It probably first happened in Dublin in 1981 after driving there from Co Antrim in the North of Ireland. It was the time of H Block and the hunger strikes and by this time at least one of the hunger strikers had died. Each town we passed through seemed more tense than the one before. In the north the British Army and in the south the black flags and strategic republican caravans in town-squares gathering support for the remaining strikers. I was young, naive but wholly engrossed in the drama. It wasn't until my first morning in the Republic, however, that I understood what it felt like to be in an English speaking city that wasn't beholden to London for its opinions and outlook. Reading the newspaper that day in Dublin I realised the wonder and freedom of a country - albeit still working through the growing pains of independence - listening and talking to the rest of the world directly. Believe me when I tell you that nothing about that sensation felt small. But in all truth it wasn't the possibility of a fairer Scotland or a land of greater opportunity or even a place which could throw off the horror of those early Thatcher years that grabbed my consciousness. It was the simple idea that I could be from Scotland. One name and no clumsy explanation about us being part of the UK. That day I understood that in my lifetime our country could be different.

The other night Jim Sillars came on television. People of my generation probably owe some of their longing for independence to Jim, I know it's a huge marker for me. At a bleak moment in Scotland's story when it seemed that the worst of all governments had been sent to thwart us Jim Sillars won a by-election for the SNP in the heartland of Labour, Govan. I remember sitting up with friends in my flat in Glasgow celebrating, all of us awakening to the fact that it was the first piece of political good news we'd shared in for a long time. This was November 1988 just as Scotland was preparing for the poll tax and the mass criminalisation of ordinary people. Why were we so excited? Were we SNP supporters? No. Did any of us really want or expect Scotland to become independent? Well... possibly because suddenly we were talking about it. We recognised in that Sillars moment that someone was standing up for our values and beliefs. In the months that followed it became clear that the politicians willing to go to the limit to beat the poll tax would not be from the Labour party but increasingly from a coalition of socialists and nationalists who believed it was time to make our own decisions.
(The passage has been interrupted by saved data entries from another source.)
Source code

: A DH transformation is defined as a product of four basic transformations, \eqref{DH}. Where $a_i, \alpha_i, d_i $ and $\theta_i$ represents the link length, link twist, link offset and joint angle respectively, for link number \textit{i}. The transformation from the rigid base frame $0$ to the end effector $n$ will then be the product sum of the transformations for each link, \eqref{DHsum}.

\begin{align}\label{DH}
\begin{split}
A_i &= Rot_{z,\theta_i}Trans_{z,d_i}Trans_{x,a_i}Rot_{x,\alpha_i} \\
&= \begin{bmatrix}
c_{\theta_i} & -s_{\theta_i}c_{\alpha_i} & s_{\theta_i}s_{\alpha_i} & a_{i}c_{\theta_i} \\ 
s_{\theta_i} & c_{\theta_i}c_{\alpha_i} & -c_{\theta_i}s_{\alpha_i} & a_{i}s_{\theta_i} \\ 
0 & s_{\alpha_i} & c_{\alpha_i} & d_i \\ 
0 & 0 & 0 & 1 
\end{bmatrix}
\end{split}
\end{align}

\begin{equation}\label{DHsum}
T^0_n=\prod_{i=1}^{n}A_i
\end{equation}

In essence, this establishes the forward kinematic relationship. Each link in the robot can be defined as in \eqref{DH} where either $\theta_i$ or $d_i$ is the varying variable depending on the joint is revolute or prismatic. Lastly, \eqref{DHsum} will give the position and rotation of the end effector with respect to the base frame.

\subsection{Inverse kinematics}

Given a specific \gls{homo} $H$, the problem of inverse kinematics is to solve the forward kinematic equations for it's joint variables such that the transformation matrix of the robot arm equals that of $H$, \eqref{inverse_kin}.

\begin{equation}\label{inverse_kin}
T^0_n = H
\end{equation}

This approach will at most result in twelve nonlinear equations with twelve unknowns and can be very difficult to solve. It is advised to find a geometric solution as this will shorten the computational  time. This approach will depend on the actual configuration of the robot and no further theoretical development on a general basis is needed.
It was in these dark days that we accepted we were going to have to change Scotland ourselves. The telling of the story still rankles with many of us. Contrast on one hand our quiet and peaceful refusal to pay our poll tax, bringing huge pressure on the Tory government one year ahead of the imposition of the tax down south. On the other hand history seems to show the fall of Thatcher on the back of violent riots in Trafalgar Square. Up here we know what really did the damage but we also know who writes the history books.